A recent article in Connector magazine, a quarterly publication by the Steel Erector’s Association of America, highlights this point in great detail and emphasizes the importance of collaboration between the erector and detailer. Proper sequencing, planning splices for girders that exceed lift capacity, incorporating erector aids, and designing erector-friendly connections are just a few examples given of how erector involvement can improve outcomes and reduce delays in the field. (For more, read the article online: Asking the Right Detailing Questions, Connector – Summer 2023, p. 14.)
Manage and track material deliveries
Although it is the fabricator’s responsibility to prepare steel for shipment and delivery to the construction site, erectors are responsible for offloading steel safely, managing laydown areas, and locating specific members at the right time to execute erection plans. Today’s technology makes it easy for fabricators to track material from the model, through production, and to the site—but that doesn’t guarantee it will arrive to the site in an organized fashion, with consideration for balanced loads that are safe for offloading.
For that, SDS2 offers a virtual load planning software that accepts IFC models from all standard detailing software and allows users to plan balanced trailer loads and produce load lists and 3D load maps. It is most often used by fabricators to optimize loads and loading time, but erectors can benefit from this BIM application just as much if the project’s fabricator is willing to collaborate and utilize tools to benefit the whole project.
For project sites with ample laydown areas, you can likely get by without precise planning and delivery. But tools like SDS2 Load Planning can make or break a project in tight city quarters, where the laydown area is minimal—if there is a laydown area at all.
Cooper Steel, a Tennessee-based company that offers both fabrication and erection services, found SDS2’s BIM tools for load planning and site planning indispensable when coordinating a project on an active college campus in downtown Nashville.

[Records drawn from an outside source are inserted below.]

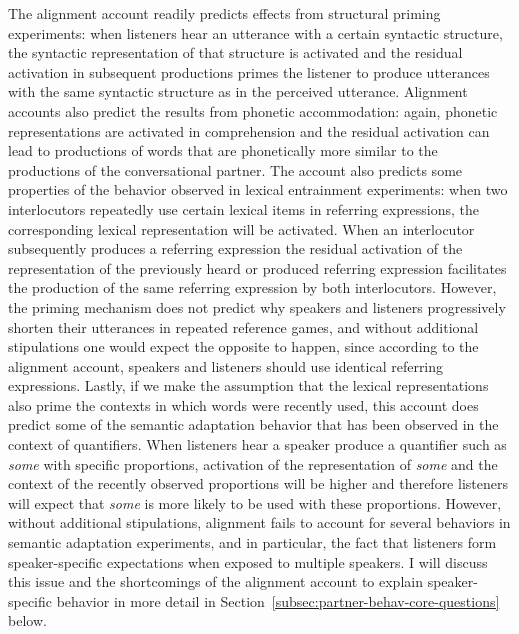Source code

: The alignment account readily predicts effects from structural priming experiments: when listeners hear an utterance with a certain syntactic structure,
the syntactic representation of that structure is activated and the residual activation in subsequent productions primes the listener to produce utterances
with the same syntactic structure as in the perceived utterance. Alignment accounts also predict the results from phonetic accommodation: again,
phonetic representations are activated in comprehension and the residual activation can lead to productions of words that are phonetically more similar to the
productions of the conversational partner. The account also predicts some properties of the behavior observed in lexical entrainment experiments: 
when two interlocutors repeatedly use certain lexical items in referring expressions, the corresponding lexical representation will be activated. When an interlocutor 
subsequently produces a referring expression the residual activation of the representation of the previously heard or produced referring expression facilitates the production
of the same referring expression by both interlocutors. However, the priming mechanism does not predict why speakers and listeners 
progressively shorten their utterances in repeated reference games, and without additional stipulations one would expect the opposite to happen, since according
to the alignment account, speakers and listeners should use identical referring expressions. Lastly, if we make the assumption that the lexical representations
also prime the contexts in which words were recently used, this account does predict some of the semantic adaptation behavior that has been observed in the 
context of quantifiers. When listeners hear a speaker produce a quantifier such as \textit{some} with specific proportions, activation of the representation of \textit{some} and the 
context of the recently observed proportions will be higher and therefore listeners will expect that \textit{some} is more likely to be used with these proportions. However,
without additional stipulations, alignment fails to account for several behaviors in semantic adaptation experiments, and in particular, the fact that listeners form speaker-specific
expectations when exposed to multiple speakers. I will discuss this issue and the shortcomings of the 
alignment account to explain speaker-specific behavior in more detail in Section~\ref{subsec:partner-behav-core-questions} below.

“Instead of having stuff pile up at the job site,” said Cooper Steel’s Michael Tomlin, “we chose to find a better way to get the material there, so the erector could find it easier and to prevent injuries.” (For more, check out our on-demand webinar, Get Ahead of Schedule with Pre-Erection Planning Tools).
Plan site logistics
Once the steel begins to arrive on site, the erector’s real work starts. Steel erectors must be masters in coordination and organization. They have to know precisely where to place cranes, when and how to lift each beam and assembly and in what order, how to maneuver workers safely to bolt and weld connections into place, and more. Any errors or inefficiencies can have a cascading effect on the project schedule, and there is no making up for the lost hours or days of work that might result.

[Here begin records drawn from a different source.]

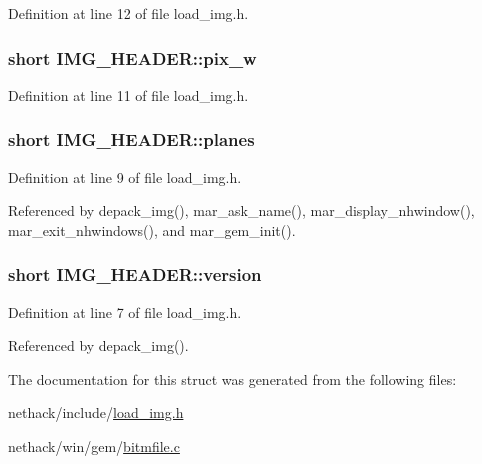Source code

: Definition at line 12 of file load\+\_\+img.\+h.

\hypertarget{structIMG__HEADER_a7f36b605eb7f7ff7f7157fba53a00e0b}{
\subsubsection[{pix\+\_\+w}]{\setlength{\rightskip}{0pt plus 5cm}short I\+M\+G\+\_\+\+H\+E\+A\+D\+E\+R\+::pix\+\_\+w}}\label{structIMG__HEADER_a7f36b605eb7f7ff7f7157fba53a00e0b}


Definition at line 11 of file load\+\_\+img.\+h.

\hypertarget{structIMG__HEADER_ad4657aaf83e1c3a89230a56177bdc7f4}{
\subsubsection[{planes}]{\setlength{\rightskip}{0pt plus 5cm}short I\+M\+G\+\_\+\+H\+E\+A\+D\+E\+R\+::planes}}\label{structIMG__HEADER_ad4657aaf83e1c3a89230a56177bdc7f4}


Definition at line 9 of file load\+\_\+img.\+h.



Referenced by depack\+\_\+img(), mar\+\_\+ask\+\_\+name(), mar\+\_\+display\+\_\+nhwindow(), mar\+\_\+exit\+\_\+nhwindows(), and mar\+\_\+gem\+\_\+init().

\hypertarget{structIMG__HEADER_a1b1d98bc34d00dcc045621d7d108aa33}{
\subsubsection[{version}]{\setlength{\rightskip}{0pt plus 5cm}short I\+M\+G\+\_\+\+H\+E\+A\+D\+E\+R\+::version}}\label{structIMG__HEADER_a1b1d98bc34d00dcc045621d7d108aa33}


Definition at line 7 of file load\+\_\+img.\+h.



Referenced by depack\+\_\+img().



The documentation for this struct was generated from the following files\+:\begin{DoxyCompactItemize}
\item 
nethack/include/\hyperlink{load__img_8h}{load\+\_\+img.\+h}\item 
nethack/win/gem/\hyperlink{bitmfile_8c}{bitmfile.\+c}\end{DoxyCompactItemize}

Erection site photos courtesy of Cooper Steel. To see the full project story, view our on-demand webinar
Get Ahead of Schedule with Pre-Erection Planning Tools →
Accurate data and precise calculations are critical to coordinating all of these logistics, and that is where BIM excels. In addition to serving as a central, visual database for project information, many BIM-powered tools provide some level of automation so users can spend less time on repetitive tasks, detect errors, and quickly calculate optimal decisions.

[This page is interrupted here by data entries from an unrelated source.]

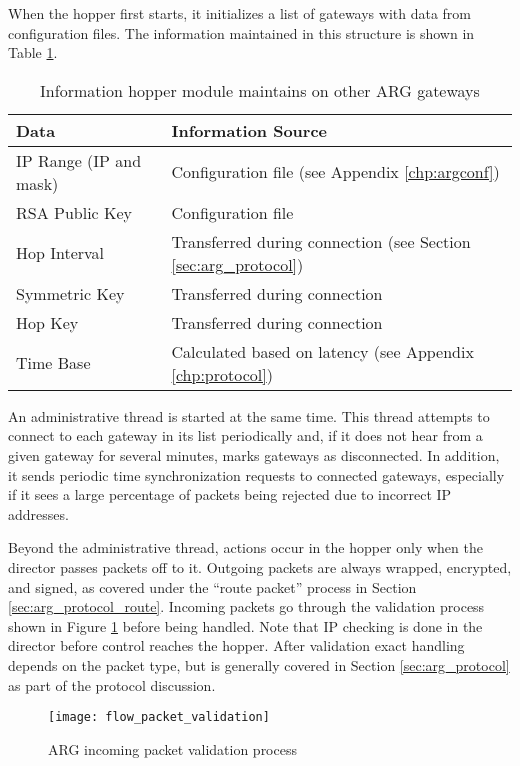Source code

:\par When the hopper first starts, it initializes a list of gateways with data from configuration files. The information maintained in this structure is shown in Table \ref{tab:gatestate}. 

\begin{table}
\caption{Information hopper module maintains on other \ac{ARG} gateways}
\label{tab:gatestate}
\centering
\begin{tabular}{l|l}
	\textbf{Data} & \textbf{Information Source}\\
	\hline
	IP Range (IP and mask) & Configuration file (see Appendix \ref{chp:argconf})\\
	\ac{RSA} Public Key & Configuration file\\
	Hop Interval & Transferred during connection (see Section \ref{sec:arg_protocol})\\
	Symmetric Key & Transferred during connection\\
	Hop Key & Transferred during connection\\
	Time Base & Calculated based on latency (see Appendix \ref{chp:protocol})\\
\end{tabular}
\end{table}

\par An administrative thread is started at the same time. This thread attempts to connect to each gateway in its list periodically and, if it does not hear from a given gateway for several minutes, marks gateways as disconnected. In addition, it sends periodic time synchronization requests to connected gateways, especially if it sees a large percentage of packets being rejected due to incorrect \ac{IP} addresses. 

\par Beyond the administrative thread, actions occur in the hopper only when the director passes packets off to it. Outgoing packets are always wrapped, encrypted, and signed, as covered under the ``route packet'' process in Section \ref{sec:arg_protocol_route}. Incoming packets go through the validation process shown in Figure \ref{fig:arg_hopper_in_validation} before being handled. Note that \ac{IP} checking is done in the director before control reaches the hopper. After validation exact handling depends on the packet type, but is generally covered in Section \ref{sec:arg_protocol} as part of the protocol discussion.

\begin{figure}
\caption{\ac{ARG} incoming packet validation process}
\label{fig:arg_hopper_in_validation}
\centering
\texttt{[image: flow\_packet\_validation]}
\end{figure}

Fabricators use the steel BIM model to inform and automate everything from inventory management to shop routing and feeding their CNC machines. Steel erectors can use the same model to make better decisions for their field operations—and to make those decisions faster and with less likelihood of error. For example, with SDS2 Site Planning, erectors can:
- Visualize crane placement and reach to exact specifications
- Automatically run checks for liftability, crane path, and erection sequencing
- Effectively plan critical lifts and calculate center of mass
Enhance project communication
No matter how you as an erector may choose to implement BIM tools to improve your operations, the most critical benefit is always going to be project communication.
In addition to leveraging some of the pre-erection planning tools covered above, access to the steel model also makes it easier for erectors to create accurate reports and work packages to share with stakeholders and team members.
For example, erectors can automatically generate reports from the model such as heaviest member, pick lists, critical lifts, field bolts, and point-to-point reports. Some BIM solutions, including SDS2, offer color-coding options where erectors can set fabrication, shipping, and erection statuses to visually track and update progress. Instead of relying on drawings, they can create interactive 3D PDFs of complex connection joints or other model geometry to be easily accessed by anyone, from the project owner to the teams in the field.
“It’s like a playbook that the general contractor can see, and also our sub-erectors,” Tomlin said regarding Cooper Steel’s pre-erection work packages. “You can eliminate a lot of questions, and they have all the information right there in front of them.”
As a steel erector, you need to be able to clearly communicate your limitations, concerns, and needs to the general contractor, fabricator, engineer, and other stakeholders as early in the project as possible. By accessing the project’s steel BIM data, you can make sure you’re on the same page as other stakeholders with accurate and timely information.
No one else knows the realities of fieldwork better than you, and no one else is going to advocate for your team, your time, or your bottom line. Take advantage of all the BIM data and tools available to influence project outcomes in your favor.